WHAT YOU HAVE TO DO :: The lines to repeat are those below from the one containing "373 | Salizhan" down to the one containing "391 | Scott", both included; reproduce them exactly and nothing else.
· · · · ·
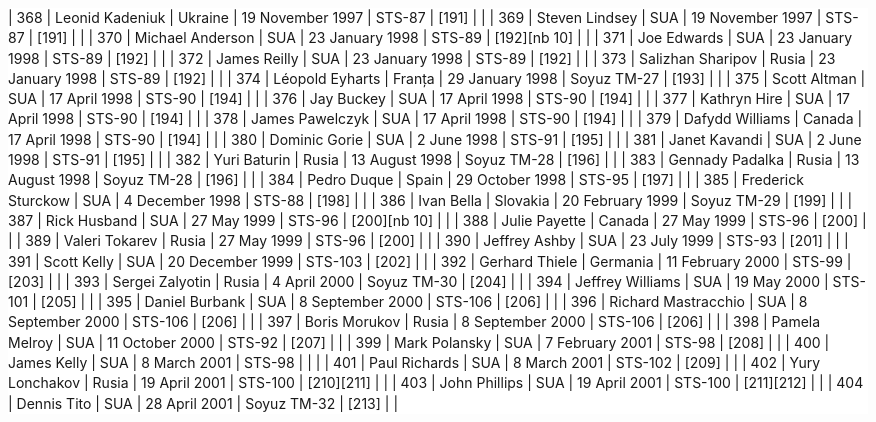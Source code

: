 | 368 | Leonid Kadeniuk              | Ukraine        | 19 November 1997  | STS-87           | [191]                 |   |
| 369 | Steven Lindsey               | SUA            | 19 November 1997  | STS-87           | [191]                 |   |
| 370 | Michael Anderson             | SUA            | 23 January 1998   | STS-89           | [192][nb 10]          |   |
| 371 | Joe Edwards                  | SUA            | 23 January 1998   | STS-89           | [192]                 |   |
| 372 | James Reilly                 | SUA            | 23 January 1998   | STS-89           | [192]                 |   |
| 373 | Salizhan Sharipov            | Rusia          | 23 January 1998   | STS-89           | [192]                 |   |
| 374 | Léopold Eyharts              | Franța         | 29 January 1998   | Soyuz TM-27      | [193]                 |   |
| 375 | Scott Altman                 | SUA            | 17 April 1998     | STS-90           | [194]                 |   |
| 376 | Jay Buckey                   | SUA            | 17 April 1998     | STS-90           | [194]                 |   |
| 377 | Kathryn Hire                 | SUA            | 17 April 1998     | STS-90           | [194]                 |   |
| 378 | James Pawelczyk              | SUA            | 17 April 1998     | STS-90           | [194]                 |   |
| 379 | Dafydd Williams              | Canada         | 17 April 1998     | STS-90           | [194]                 |   |
| 380 | Dominic Gorie                | SUA            | 2 June 1998       | STS-91           | [195]                 |   |
| 381 | Janet Kavandi                | SUA            | 2 June 1998       | STS-91           | [195]                 |   |
| 382 | Yuri Baturin                 | Rusia          | 13 August 1998    | Soyuz TM-28      | [196]                 |   |
| 383 | Gennady Padalka              | Rusia          | 13 August 1998    | Soyuz TM-28      | [196]                 |   |
| 384 | Pedro Duque                  | Spain          | 29 October 1998   | STS-95           | [197]                 |   |
| 385 | Frederick Sturckow           | SUA            | 4 December 1998   | STS-88           | [198]                 |   |
| 386 | Ivan Bella                   | Slovakia       | 20 February 1999  | Soyuz TM-29      | [199]                 |   |
| 387 | Rick Husband                 | SUA            | 27 May 1999       | STS-96           | [200][nb 10]          |   |
| 388 | Julie Payette                | Canada         | 27 May 1999       | STS-96           | [200]                 |   |
| 389 | Valeri Tokarev               | Rusia          | 27 May 1999       | STS-96           | [200]                 |   |
| 390 | Jeffrey Ashby                | SUA            | 23 July 1999      | STS-93           | [201]                 |   |
| 391 | Scott Kelly                  | SUA            | 20 December 1999  | STS-103          | [202]                 |   |
| 392 | Gerhard Thiele               | Germania       | 11 February 2000  | STS-99           | [203]                 |   |
| 393 | Sergei Zalyotin              | Rusia          | 4 April 2000      | Soyuz TM-30      | [204]                 |   |
| 394 | Jeffrey Williams             | SUA            | 19 May 2000       | STS-101          | [205]                 |   |
| 395 | Daniel Burbank               | SUA            | 8 September 2000  | STS-106          | [206]                 |   |
| 396 | Richard Mastracchio          | SUA            | 8 September 2000  | STS-106          | [206]                 |   |
| 397 | Boris Morukov                | Rusia          | 8 September 2000  | STS-106          | [206]                 |   |
| 398 | Pamela Melroy                | SUA            | 11 October 2000   | STS-92           | [207]                 |   |
| 399 | Mark Polansky                | SUA            | 7 February 2001   | STS-98           | [208]                 |   |
| 400 | James Kelly                  | SUA            | 8 March 2001      | STS-98           |                       |   |
| 401 | Paul Richards                | SUA            | 8 March 2001      | STS-102          | [209]                 |   |
| 402 | Yury Lonchakov               | Rusia          | 19 April 2001     | STS-100          | [210][211]            |   |
| 403 | John Phillips                | SUA            | 19 April 2001     | STS-100          | [211][212]            |   |
| 404 | Dennis Tito                  | SUA            | 28 April 2001     | Soyuz TM-32      | [213]                 |   |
· · · · ·
EXERCISE RESPONSE ::
| 373 | Salizhan Sharipov            | Rusia          | 23 January 1998   | STS-89           | [192]                 |   |
| 374 | Léopold Eyharts              | Franța         | 29 January 1998   | Soyuz TM-27      | [193]                 |   |
| 375 | Scott Altman                 | SUA            | 17 April 1998     | STS-90           | [194]                 |   |
| 376 | Jay Buckey                   | SUA            | 17 April 1998     | STS-90           | [194]                 |   |
| 377 | Kathryn Hire                 | SUA            | 17 April 1998     | STS-90           | [194]                 |   |
| 378 | James Pawelczyk              | SUA            | 17 April 1998     | STS-90           | [194]                 |   |
| 379 | Dafydd Williams              | Canada         | 17 April 1998     | STS-90           | [194]                 |   |
| 380 | Dominic Gorie                | SUA            | 2 June 1998       | STS-91           | [195]                 |   |
| 381 | Janet Kavandi                | SUA            | 2 June 1998       | STS-91           | [195]                 |   |
| 382 | Yuri Baturin                 | Rusia          | 13 August 1998    | Soyuz TM-28      | [196]                 |   |
| 383 | Gennady Padalka              | Rusia          | 13 August 1998    | Soyuz TM-28      | [196]                 |   |
| 384 | Pedro Duque                  | Spain          | 29 October 1998   | STS-95           | [197]                 |   |
| 385 | Frederick Sturckow           | SUA            | 4 December 1998   | STS-88           | [198]                 |   |
| 386 | Ivan Bella                   | Slovakia       | 20 February 1999  | Soyuz TM-29      | [199]                 |   |
| 387 | Rick Husband                 | SUA            | 27 May 1999       | STS-96           | [200][nb 10]          |   |
| 388 | Julie Payette                | Canada         | 27 May 1999       | STS-96           | [200]                 |   |
| 389 | Valeri Tokarev               | Rusia          | 27 May 1999       | STS-96           | [200]                 |   |
| 390 | Jeffrey Ashby                | SUA            | 23 July 1999      | STS-93           | [201]                 |   |
| 391 | Scott Kelly                  | SUA            | 20 December 1999  | STS-103          | [202]                 |   |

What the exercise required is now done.